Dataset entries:

########################################

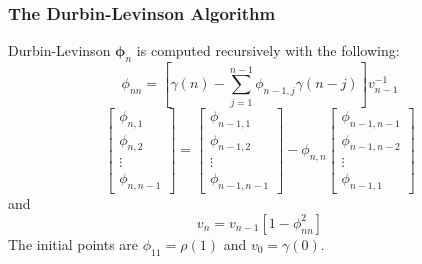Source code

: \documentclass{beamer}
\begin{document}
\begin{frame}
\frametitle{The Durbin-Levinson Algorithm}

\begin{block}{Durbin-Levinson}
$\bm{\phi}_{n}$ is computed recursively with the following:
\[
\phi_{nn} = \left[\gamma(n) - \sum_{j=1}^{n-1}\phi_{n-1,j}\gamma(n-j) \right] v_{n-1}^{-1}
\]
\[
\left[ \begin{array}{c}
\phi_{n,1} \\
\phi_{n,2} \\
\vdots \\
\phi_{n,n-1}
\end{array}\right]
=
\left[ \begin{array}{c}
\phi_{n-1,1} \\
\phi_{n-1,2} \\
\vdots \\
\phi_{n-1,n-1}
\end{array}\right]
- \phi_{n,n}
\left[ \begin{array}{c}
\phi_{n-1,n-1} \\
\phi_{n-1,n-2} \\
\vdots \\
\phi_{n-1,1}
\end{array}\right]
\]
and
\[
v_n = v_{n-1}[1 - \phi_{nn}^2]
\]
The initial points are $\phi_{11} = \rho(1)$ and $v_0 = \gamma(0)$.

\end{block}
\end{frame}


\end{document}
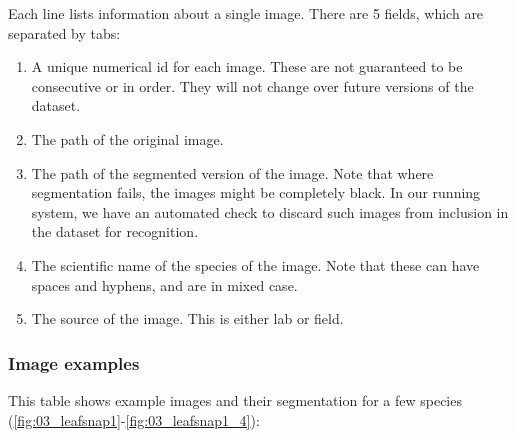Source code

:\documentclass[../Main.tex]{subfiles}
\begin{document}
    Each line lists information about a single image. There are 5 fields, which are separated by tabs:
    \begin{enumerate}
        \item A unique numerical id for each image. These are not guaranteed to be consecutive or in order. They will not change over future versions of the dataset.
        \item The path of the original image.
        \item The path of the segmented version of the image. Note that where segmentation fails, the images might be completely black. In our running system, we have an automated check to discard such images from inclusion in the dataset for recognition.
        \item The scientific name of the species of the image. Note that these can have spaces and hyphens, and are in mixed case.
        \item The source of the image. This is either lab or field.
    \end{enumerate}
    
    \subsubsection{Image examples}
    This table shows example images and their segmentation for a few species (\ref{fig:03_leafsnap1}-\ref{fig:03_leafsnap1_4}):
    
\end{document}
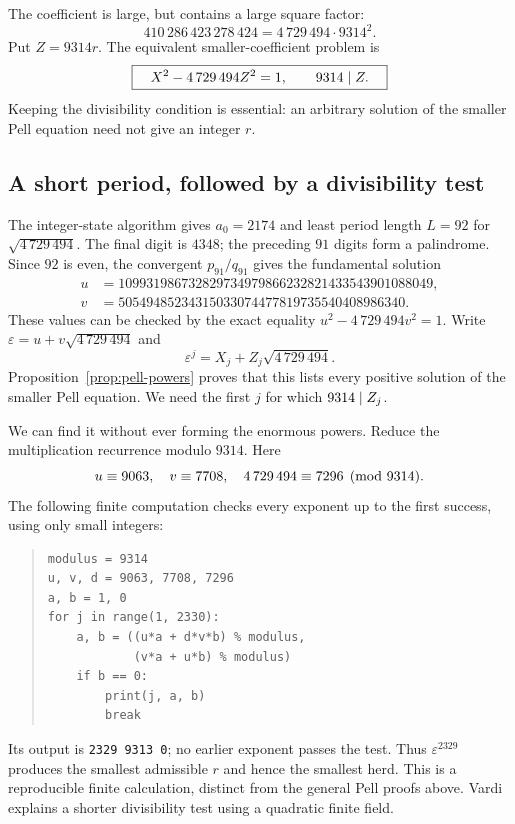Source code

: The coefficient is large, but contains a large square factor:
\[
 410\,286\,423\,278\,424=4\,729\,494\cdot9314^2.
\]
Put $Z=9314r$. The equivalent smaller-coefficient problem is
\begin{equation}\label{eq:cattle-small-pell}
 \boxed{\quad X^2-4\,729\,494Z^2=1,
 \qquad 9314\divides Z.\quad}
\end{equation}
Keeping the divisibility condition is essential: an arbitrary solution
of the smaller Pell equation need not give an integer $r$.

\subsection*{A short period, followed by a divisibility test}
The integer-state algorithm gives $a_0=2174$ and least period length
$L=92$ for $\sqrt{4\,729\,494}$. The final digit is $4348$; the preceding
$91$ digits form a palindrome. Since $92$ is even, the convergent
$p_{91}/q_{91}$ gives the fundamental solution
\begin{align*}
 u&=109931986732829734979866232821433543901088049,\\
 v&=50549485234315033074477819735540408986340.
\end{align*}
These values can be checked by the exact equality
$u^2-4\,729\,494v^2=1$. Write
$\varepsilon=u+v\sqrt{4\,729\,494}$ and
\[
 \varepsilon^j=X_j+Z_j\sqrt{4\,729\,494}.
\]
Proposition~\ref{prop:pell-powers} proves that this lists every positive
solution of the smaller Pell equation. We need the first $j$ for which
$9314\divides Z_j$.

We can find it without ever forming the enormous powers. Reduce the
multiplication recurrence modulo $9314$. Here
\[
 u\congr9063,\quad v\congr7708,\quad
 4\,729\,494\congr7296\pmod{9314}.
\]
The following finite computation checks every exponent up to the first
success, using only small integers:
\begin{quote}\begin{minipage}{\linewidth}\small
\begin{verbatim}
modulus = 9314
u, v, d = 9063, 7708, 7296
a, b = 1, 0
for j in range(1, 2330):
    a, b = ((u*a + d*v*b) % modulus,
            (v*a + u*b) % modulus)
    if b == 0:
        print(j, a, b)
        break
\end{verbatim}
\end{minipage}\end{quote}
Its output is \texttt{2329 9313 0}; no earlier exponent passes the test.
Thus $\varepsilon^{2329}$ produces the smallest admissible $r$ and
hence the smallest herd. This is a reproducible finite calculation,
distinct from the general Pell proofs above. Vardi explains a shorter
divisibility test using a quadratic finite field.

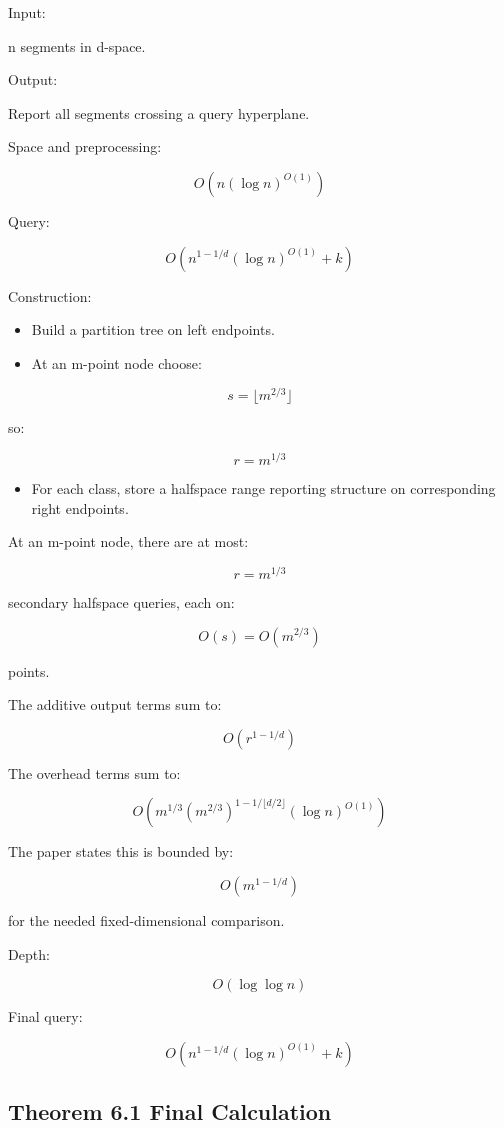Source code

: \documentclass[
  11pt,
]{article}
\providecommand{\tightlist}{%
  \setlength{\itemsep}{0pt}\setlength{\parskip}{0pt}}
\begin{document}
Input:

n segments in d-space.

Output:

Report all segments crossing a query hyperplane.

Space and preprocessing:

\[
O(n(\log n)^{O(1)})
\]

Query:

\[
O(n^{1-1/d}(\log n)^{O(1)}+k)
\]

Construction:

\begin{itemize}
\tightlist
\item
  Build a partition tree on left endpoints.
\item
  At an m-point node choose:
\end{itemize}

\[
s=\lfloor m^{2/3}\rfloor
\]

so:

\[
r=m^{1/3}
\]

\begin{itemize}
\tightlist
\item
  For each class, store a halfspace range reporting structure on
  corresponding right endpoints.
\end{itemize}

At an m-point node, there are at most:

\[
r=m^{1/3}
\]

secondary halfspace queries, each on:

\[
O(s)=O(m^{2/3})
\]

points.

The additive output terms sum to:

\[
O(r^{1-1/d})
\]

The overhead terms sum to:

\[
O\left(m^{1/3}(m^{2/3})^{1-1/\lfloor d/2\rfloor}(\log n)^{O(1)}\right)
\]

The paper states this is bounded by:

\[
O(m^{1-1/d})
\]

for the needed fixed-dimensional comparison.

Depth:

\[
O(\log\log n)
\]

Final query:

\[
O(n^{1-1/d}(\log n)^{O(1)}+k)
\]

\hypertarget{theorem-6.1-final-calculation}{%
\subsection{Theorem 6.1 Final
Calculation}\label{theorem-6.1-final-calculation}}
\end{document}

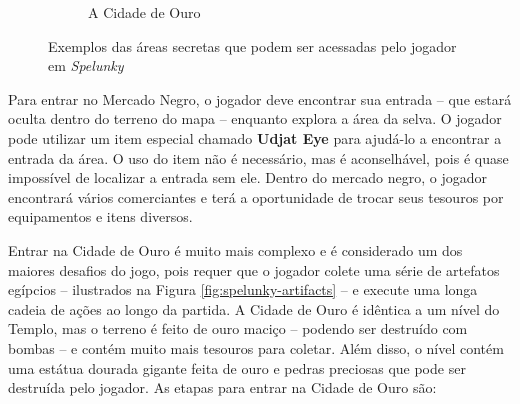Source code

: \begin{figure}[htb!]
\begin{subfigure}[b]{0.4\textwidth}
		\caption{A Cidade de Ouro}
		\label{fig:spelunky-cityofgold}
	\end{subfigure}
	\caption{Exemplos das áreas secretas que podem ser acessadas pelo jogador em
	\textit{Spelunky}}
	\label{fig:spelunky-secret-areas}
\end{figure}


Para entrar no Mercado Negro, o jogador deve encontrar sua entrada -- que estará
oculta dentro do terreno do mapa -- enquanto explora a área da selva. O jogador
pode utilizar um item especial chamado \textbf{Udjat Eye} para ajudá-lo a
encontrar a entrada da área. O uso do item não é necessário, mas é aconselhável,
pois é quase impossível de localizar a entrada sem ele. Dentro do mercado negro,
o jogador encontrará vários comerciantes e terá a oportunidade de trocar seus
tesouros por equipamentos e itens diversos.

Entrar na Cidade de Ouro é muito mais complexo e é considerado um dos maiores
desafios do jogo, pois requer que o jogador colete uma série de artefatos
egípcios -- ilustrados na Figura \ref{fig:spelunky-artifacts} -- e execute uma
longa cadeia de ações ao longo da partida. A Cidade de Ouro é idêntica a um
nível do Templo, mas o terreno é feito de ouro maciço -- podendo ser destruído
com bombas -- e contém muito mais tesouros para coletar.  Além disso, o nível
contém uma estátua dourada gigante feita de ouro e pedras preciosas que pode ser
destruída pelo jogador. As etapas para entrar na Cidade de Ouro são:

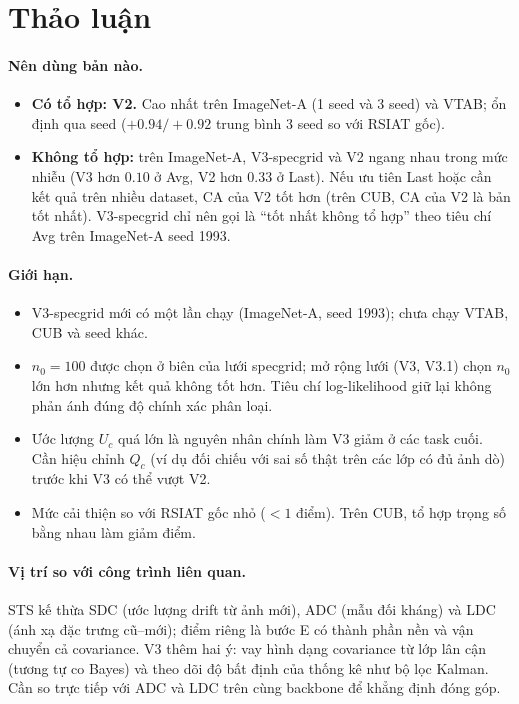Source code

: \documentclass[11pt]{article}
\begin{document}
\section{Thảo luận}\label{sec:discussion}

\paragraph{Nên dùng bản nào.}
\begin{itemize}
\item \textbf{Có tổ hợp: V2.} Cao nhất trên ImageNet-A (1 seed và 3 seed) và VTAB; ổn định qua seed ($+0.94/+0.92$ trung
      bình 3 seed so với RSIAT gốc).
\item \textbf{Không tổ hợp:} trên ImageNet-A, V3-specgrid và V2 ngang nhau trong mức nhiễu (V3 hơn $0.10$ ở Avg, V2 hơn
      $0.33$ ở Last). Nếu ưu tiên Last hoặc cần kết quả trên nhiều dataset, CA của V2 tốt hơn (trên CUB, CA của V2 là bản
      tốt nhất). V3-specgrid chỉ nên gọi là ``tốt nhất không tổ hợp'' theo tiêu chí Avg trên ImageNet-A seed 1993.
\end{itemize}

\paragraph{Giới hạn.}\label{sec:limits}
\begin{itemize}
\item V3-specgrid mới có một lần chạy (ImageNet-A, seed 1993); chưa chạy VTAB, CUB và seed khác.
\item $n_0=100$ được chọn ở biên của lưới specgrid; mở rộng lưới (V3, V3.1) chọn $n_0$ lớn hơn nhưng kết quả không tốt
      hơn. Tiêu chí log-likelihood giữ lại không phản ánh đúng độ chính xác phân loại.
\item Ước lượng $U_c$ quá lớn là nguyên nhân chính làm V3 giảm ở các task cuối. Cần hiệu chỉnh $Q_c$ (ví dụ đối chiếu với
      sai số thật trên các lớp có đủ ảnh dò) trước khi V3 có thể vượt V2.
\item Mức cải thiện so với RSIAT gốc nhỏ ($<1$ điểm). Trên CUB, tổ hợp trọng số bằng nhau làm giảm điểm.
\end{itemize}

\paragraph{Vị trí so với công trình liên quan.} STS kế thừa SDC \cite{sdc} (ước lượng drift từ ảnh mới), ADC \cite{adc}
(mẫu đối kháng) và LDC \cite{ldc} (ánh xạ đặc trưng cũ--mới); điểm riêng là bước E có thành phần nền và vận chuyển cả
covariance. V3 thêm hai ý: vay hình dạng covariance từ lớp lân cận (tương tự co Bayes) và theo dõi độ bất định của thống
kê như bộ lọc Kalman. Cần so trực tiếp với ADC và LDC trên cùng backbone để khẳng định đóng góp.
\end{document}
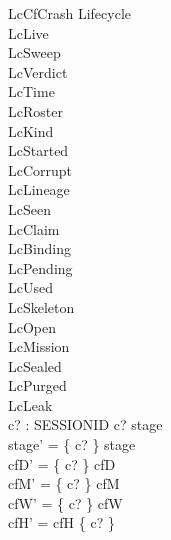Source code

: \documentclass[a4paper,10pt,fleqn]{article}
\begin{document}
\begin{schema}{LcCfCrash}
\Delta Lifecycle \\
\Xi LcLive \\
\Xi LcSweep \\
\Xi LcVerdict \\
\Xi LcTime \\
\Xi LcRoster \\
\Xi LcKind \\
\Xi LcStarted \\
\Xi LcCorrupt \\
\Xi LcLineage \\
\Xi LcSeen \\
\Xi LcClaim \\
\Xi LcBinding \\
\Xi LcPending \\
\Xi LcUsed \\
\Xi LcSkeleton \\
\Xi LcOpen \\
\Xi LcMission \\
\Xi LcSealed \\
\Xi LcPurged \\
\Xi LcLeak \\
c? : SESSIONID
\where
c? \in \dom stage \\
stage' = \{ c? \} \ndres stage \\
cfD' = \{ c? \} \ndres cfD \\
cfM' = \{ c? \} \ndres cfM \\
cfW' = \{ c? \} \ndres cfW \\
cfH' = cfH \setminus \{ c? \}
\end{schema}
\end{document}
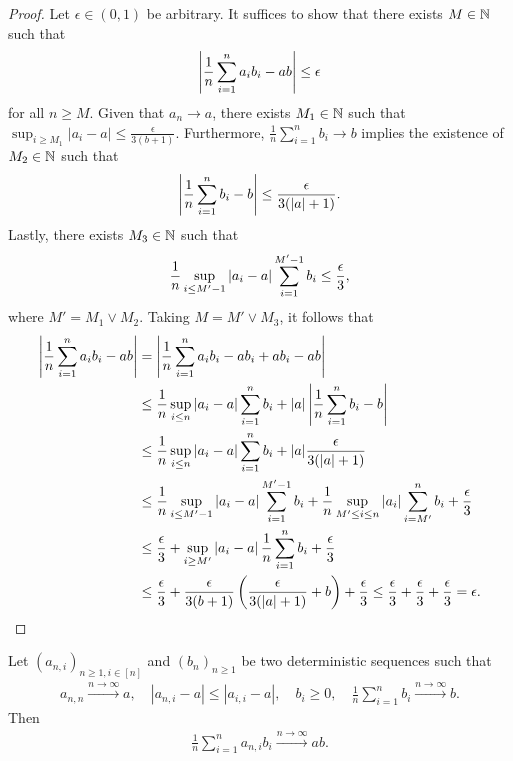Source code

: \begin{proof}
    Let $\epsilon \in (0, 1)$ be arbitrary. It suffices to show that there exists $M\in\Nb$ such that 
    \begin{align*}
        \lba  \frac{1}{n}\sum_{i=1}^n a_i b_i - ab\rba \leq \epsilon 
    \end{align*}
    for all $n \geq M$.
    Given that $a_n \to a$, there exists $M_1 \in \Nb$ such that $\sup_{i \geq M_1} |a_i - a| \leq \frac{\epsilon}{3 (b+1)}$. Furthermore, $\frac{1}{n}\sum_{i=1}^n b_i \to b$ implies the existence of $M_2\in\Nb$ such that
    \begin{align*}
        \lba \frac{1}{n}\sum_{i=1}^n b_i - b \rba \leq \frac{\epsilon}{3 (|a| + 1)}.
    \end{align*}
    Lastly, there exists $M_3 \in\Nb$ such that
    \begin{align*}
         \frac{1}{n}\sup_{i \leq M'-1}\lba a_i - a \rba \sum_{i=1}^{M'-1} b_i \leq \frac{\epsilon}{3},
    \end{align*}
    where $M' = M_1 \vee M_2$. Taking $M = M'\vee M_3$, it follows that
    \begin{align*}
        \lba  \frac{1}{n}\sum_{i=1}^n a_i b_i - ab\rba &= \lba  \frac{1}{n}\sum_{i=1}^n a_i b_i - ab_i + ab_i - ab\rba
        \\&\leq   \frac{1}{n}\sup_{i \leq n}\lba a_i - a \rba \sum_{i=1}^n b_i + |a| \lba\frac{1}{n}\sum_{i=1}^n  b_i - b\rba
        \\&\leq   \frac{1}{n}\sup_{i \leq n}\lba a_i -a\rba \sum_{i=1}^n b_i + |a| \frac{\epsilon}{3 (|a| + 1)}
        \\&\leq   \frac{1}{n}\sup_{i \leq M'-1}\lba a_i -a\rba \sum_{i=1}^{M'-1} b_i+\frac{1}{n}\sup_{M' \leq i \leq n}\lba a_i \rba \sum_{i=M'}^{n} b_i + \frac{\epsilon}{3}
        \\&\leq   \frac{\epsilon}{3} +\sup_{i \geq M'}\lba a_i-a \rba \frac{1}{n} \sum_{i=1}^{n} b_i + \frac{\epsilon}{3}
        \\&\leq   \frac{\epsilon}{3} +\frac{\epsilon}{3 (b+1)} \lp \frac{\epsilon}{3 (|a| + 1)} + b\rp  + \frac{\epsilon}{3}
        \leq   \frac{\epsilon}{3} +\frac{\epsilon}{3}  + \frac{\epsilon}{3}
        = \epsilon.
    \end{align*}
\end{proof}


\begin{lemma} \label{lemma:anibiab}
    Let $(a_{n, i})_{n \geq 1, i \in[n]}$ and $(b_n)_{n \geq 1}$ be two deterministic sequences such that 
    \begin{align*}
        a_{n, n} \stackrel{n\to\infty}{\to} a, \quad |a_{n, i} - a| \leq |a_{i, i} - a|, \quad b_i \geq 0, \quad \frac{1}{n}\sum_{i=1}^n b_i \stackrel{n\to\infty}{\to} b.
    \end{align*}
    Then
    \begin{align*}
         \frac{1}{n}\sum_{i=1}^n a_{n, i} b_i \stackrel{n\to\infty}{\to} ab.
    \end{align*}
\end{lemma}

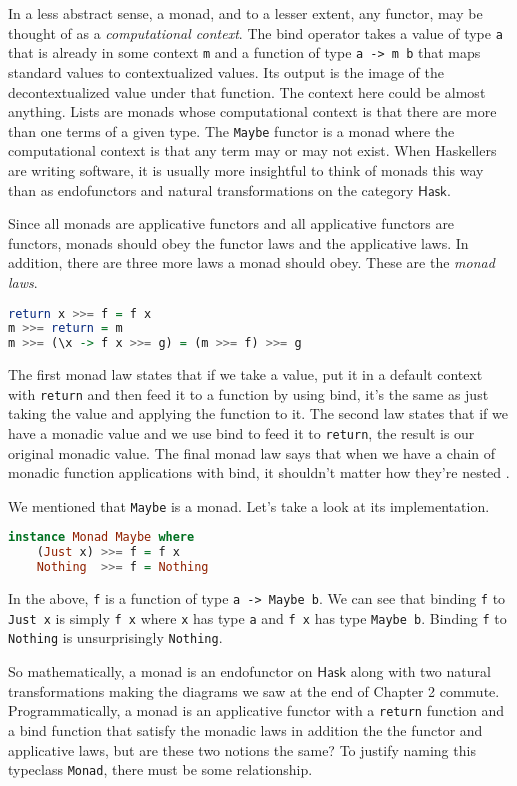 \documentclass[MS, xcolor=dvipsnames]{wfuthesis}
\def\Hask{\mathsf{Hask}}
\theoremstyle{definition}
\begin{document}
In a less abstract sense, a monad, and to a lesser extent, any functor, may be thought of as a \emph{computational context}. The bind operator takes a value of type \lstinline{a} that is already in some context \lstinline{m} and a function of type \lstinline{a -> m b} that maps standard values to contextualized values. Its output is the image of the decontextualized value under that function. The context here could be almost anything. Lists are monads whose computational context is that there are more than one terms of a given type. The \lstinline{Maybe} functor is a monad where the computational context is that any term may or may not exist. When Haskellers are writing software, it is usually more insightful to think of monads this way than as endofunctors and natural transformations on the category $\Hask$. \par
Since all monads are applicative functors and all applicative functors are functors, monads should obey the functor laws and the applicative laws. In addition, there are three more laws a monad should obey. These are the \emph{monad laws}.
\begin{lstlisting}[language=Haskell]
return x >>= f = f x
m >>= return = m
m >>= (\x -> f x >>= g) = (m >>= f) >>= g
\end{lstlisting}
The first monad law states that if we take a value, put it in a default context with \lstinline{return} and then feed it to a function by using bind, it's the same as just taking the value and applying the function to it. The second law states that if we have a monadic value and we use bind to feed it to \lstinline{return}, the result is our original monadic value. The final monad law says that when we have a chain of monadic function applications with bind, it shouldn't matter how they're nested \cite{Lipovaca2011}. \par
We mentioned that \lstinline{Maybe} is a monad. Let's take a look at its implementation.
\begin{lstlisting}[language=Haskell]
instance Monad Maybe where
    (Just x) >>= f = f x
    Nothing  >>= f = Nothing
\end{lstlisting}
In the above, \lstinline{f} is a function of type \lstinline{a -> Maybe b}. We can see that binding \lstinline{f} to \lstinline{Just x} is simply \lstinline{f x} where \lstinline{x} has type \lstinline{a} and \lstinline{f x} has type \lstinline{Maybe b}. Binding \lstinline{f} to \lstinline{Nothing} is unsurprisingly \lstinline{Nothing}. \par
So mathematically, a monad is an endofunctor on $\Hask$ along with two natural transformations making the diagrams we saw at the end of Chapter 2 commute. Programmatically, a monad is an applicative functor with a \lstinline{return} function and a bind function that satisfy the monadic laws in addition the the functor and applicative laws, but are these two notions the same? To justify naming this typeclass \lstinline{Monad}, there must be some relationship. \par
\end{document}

########################################

* [What to work on]: Only the lines from the start of the records through the line containing "lab or field." should be repeated, word for word, with the pictures left out.

* [The completed task]:
Source code

: \documentclass{beamer}
\begin{document}
\begin{frame}
\frametitle{The Durbin-Levinson Algorithm}

\begin{block}{Durbin-Levinson}
$\bm{\phi}_{n}$ is computed recursively with the following:
\[
\phi_{nn} = \left[\gamma(n) - \sum_{j=1}^{n-1}\phi_{n-1,j}\gamma(n-j) \right] v_{n-1}^{-1}
\]
\[
\left[ \begin{array}{c}
\phi_{n,1} \\
\phi_{n,2} \\
\vdots \\
\phi_{n,n-1}
\end{array}\right]
=
\left[ \begin{array}{c}
\phi_{n-1,1} \\
\phi_{n-1,2} \\
\vdots \\
\phi_{n-1,n-1}
\end{array}\right]
- \phi_{n,n}
\left[ \begin{array}{c}
\phi_{n-1,n-1} \\
\phi_{n-1,n-2} \\
\vdots \\
\phi_{n-1,1}
\end{array}\right]
\]
and
\[
v_n = v_{n-1}[1 - \phi_{nn}^2]
\]
The initial points are $\phi_{11} = \rho(1)$ and $v_0 = \gamma(0)$.

\end{block}
\end{frame}


\end{document}
Source code

:\documentclass[../Main.tex]{subfiles}
\begin{document}
    Each line lists information about a single image. There are 5 fields, which are separated by tabs:
    \begin{enumerate}
        \item A unique numerical id for each image. These are not guaranteed to be consecutive or in order. They will not change over future versions of the dataset.
        \item The path of the original image.
        \item The path of the segmented version of the image. Note that where segmentation fails, the images might be completely black. In our running system, we have an automated check to discard such images from inclusion in the dataset for recognition.
        \item The scientific name of the species of the image. Note that these can have spaces and hyphens, and are in mixed case.
        \item The source of the image. This is either lab or field.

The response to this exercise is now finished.